The National Premier Soccer League and Premier Development League will both crown new champions this year, with one side looking to win back-to-back titles… in different leagues.

[ MLS STADIA NEWS: Orlando City | Miami ]

The National Premier Soccer League opts to play its Final Four at home grounds of the higher seed over two weekends, and that puts New York Cosmos B and Chattanooga FC in the driver’s seats.

On Saturday, the star-loaded Cosmos B will host CD Aguiluchos USA at Hofstra Soccer Stadium, and will be heavy favorites.

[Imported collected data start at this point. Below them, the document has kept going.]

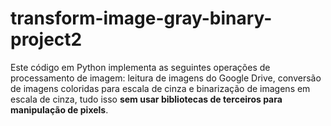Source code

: # transform-image-gray-binary-project2
Este código em Python implementa as seguintes operações de processamento de imagem: leitura de imagens do Google Drive, conversão de imagens coloridas para escala de cinza e binarização de imagens em escala de cinza, tudo isso **sem usar bibliotecas de terceiros para manipulação de pixels**.
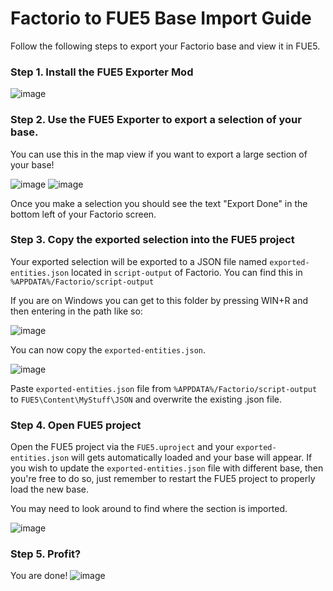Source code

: # Factorio to FUE5 Base Import Guide

Follow the following steps to export your Factorio base and view it in FUE5.

### Step 1. Install the FUE5 Exporter Mod
![image](https://github.com/Inrixia/FUE5/assets/6373693/6b85ddc3-c32c-4ab8-9048-428f4dc17e1e)

### Step 2. Use the FUE5 Exporter to export a selection of your base.
You can use this in the map view if you want to export a large section of your base!

![image](https://github.com/Inrixia/FUE5/assets/6373693/30052d5c-49db-49d0-89d2-655f53a16129)
![image](https://github.com/Inrixia/FUE5/assets/6373693/14832964-4845-4d3a-b8ed-267bdf480998)

Once you make a selection you should see the text "Export Done" in the bottom left of your Factorio screen.

### Step 3. Copy the exported selection into the FUE5 project
Your exported selection will be exported to a JSON file named `exported-entities.json` located in `script-output` of Factorio.
You can find this in `%APPDATA%/Factorio/script-output`

If you are on Windows you can get to this folder by pressing WIN+R and then entering in the path like so:

![image](https://github.com/Inrixia/FUE5/assets/6373693/d2f63201-ae29-4b9f-a4ea-c0352df528b8)

You can now copy the `exported-entities.json`.

![image](https://github.com/Inrixia/FUE5/assets/6373693/b66ef0bc-0220-46b9-8cbd-4c590ab9ddc4)

Paste `exported-entities.json` file from `%APPDATA%/Factorio/script-output` to `FUE5\Content\MyStuff\JSON` and overwrite the existing .json file.

### Step 4. Open FUE5 project
Open the FUE5 project via the `FUE5.uproject` and your `exported-entities.json` will gets automatically loaded and your base will appear. If you wish to update the `exported-entities.json` file with different base, then you're free to do so, just remember to restart the FUE5 project to properly load the new base.

You may need to look around to find where the section is imported.

![image](https://github.com/Inrixia/FUE5/assets/6373693/287bbe4f-9166-4c37-8a78-5f7d00d76965)

### Step 5. Profit?
You are done!
![image](https://github.com/Inrixia/FUE5/assets/6373693/7ac5d36d-dc9b-41b9-b718-29c6e0bda34d)
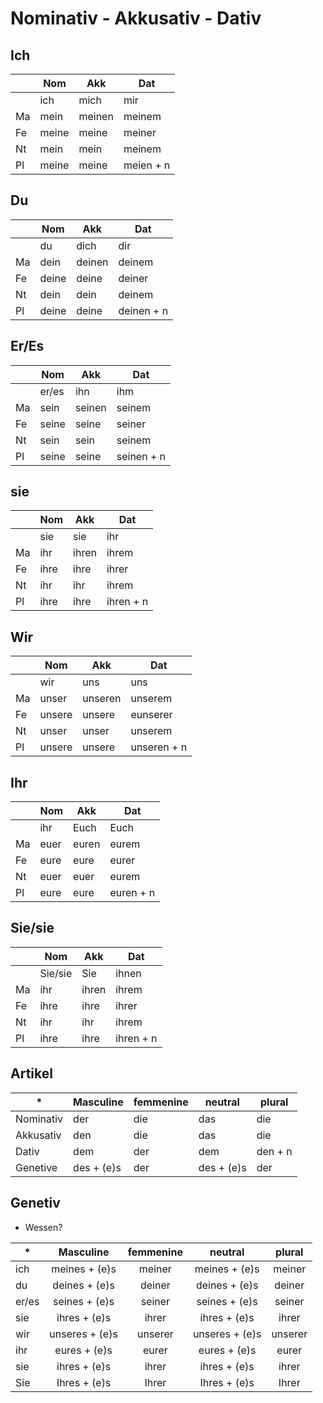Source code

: # Nominativ - Akkusativ - Dativ

## Ich

|     | Nom   | Akk    | Dat       |
| --- | ----- | ------ | --------- |
|     | ich   | mich   | mir       |
| Ma  | mein  | meinen | meinem    |
| Fe  | meine | meine  | meiner    |
| Nt  | mein  | mein   | meinem    |
| Pl  | meine | meine  | meien + n |

## Du

|     | Nom   | Akk    | Dat        |
| --- | ----- | ------ | ---------- |
|     | du    | dich   | dir        |
| Ma  | dein  | deinen | deinem     |
| Fe  | deine | deine  | deiner     |
| Nt  | dein  | dein   | deinem     |
| Pl  | deine | deine  | deinen + n |

## Er/Es

|     | Nom   | Akk    | Dat        |
| --- | ----- | ------ | ---------- |
|     | er/es | ihn    | ihm        |
| Ma  | sein  | seinen | seinem     |
| Fe  | seine | seine  | seiner     |
| Nt  | sein  | sein   | seinem     |
| Pl  | seine | seine  | seinen + n |

## sie

|     | Nom  | Akk   | Dat       |
| --- | ---- | ----- | --------- |
|     | sie  | sie   | ihr       |
| Ma  | ihr  | ihren | ihrem     |
| Fe  | ihre | ihre  | ihrer     |
| Nt  | ihr  | ihr   | ihrem     |
| Pl  | ihre | ihre  | ihren + n |

## Wir

|     | Nom    | Akk     | Dat         |
| --- | ------ | ------- | ----------- |
|     | wir    | uns     | uns         |
| Ma  | unser  | unseren | unserem     |
| Fe  | unsere | unsere  | eunserer    |
| Nt  | unser  | unser   | unserem     |
| Pl  | unsere | unsere  | unseren + n |

## Ihr

|     | Nom  | Akk   | Dat       |
| --- | ---- | ----- | --------- |
|     | ihr  | Euch  | Euch      |
| Ma  | euer | euren | eurem     |
| Fe  | eure | eure  | eurer     |
| Nt  | euer | euer  | eurem     |
| Pl  | eure | eure  | euren + n |

## Sie/sie

|     | Nom     | Akk   | Dat       |
| --- | ------- | ----- | --------- |
|     | Sie/sie | Sie   | ihnen     |
| Ma  | ihr     | ihren | ihrem     |
| Fe  | ihre    | ihre  | ihrer     |
| Nt  | ihr     | ihr   | ihrem     |
| Pl  | ihre    | ihre  | ihren + n |

## Artikel

| \*        | Masculine  | femmenine | neutral    | plural  |
| --------- | ---------- | --------- | ---------- | ------- |
| Nominativ | der        | die       | das        | die     |
| Akkusativ | den        | die       | das        | die     |
| Dativ     | dem        | der       | dem        | den + n |
| Genetive  | des + (e)s | der       | des + (e)s | der     |

## Genetiv

-   Wessen?

| \*    |   Masculine    | femmenine |    neutral     | plural  |
| ----- | :------------: | :-------: | :------------: | :-----: |
| ich   | meines + (e)s  |  meiner   | meines + (e)s  | meiner  |
| du    | deines + (e)s  |  deiner   | deines + (e)s  | deiner  |
| er/es | seines + (e)s  |  seiner   | seines + (e)s  | seiner  |
| sie   |  ihres + (e)s  |   ihrer   |  ihres + (e)s  |  ihrer  |
| wir   | unseres + (e)s |  unserer  | unseres + (e)s | unserer |
| ihr   |  eures + (e)s  |   eurer   |  eures + (e)s  |  eurer  |
| sie   |  ihres + (e)s  |   ihrer   |  ihres + (e)s  |  ihrer  |
| Sie   |  Ihres + (e)s  |   Ihrer   |  Ihres + (e)s  |  Ihrer  |
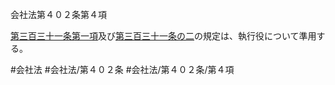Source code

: 会社法第４０２条第４項

[第三百三十一条第一項](会社法＿＿＿＿第３３１条第１項)及び[第三百三十一条の二](会社法＿＿＿＿第３３１条の２)の規定は、執行役について準用する。

#会社法
#会社法/第４０２条
#会社法/第４０２条/第４項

Cosmos B is coached by former MLS Cup MVP Alecko Eskandarian, and his club has crushed the competition in the majority of its matches.

They’ve conceded just 7 times to go with 49 goals scored, with MLS vets like John Neeskens joined by up-and-comers like Haji Wright. CD Aguiluchos was the 4th seed in the West, and are named in honor of the El Salvadoran power.

The other semifinal is on Saturday as well, with last year’s runners-up in Chattanooga FC hosting Indiana Fire from the Midwest Conference. The Fire are the darlings of the tournament, using a late-season surge to get into the playoffs. They won’t be favored in Tennessee, where Chattanooga’s crowd is rowdy and ready to avenge last year’s Championship loss.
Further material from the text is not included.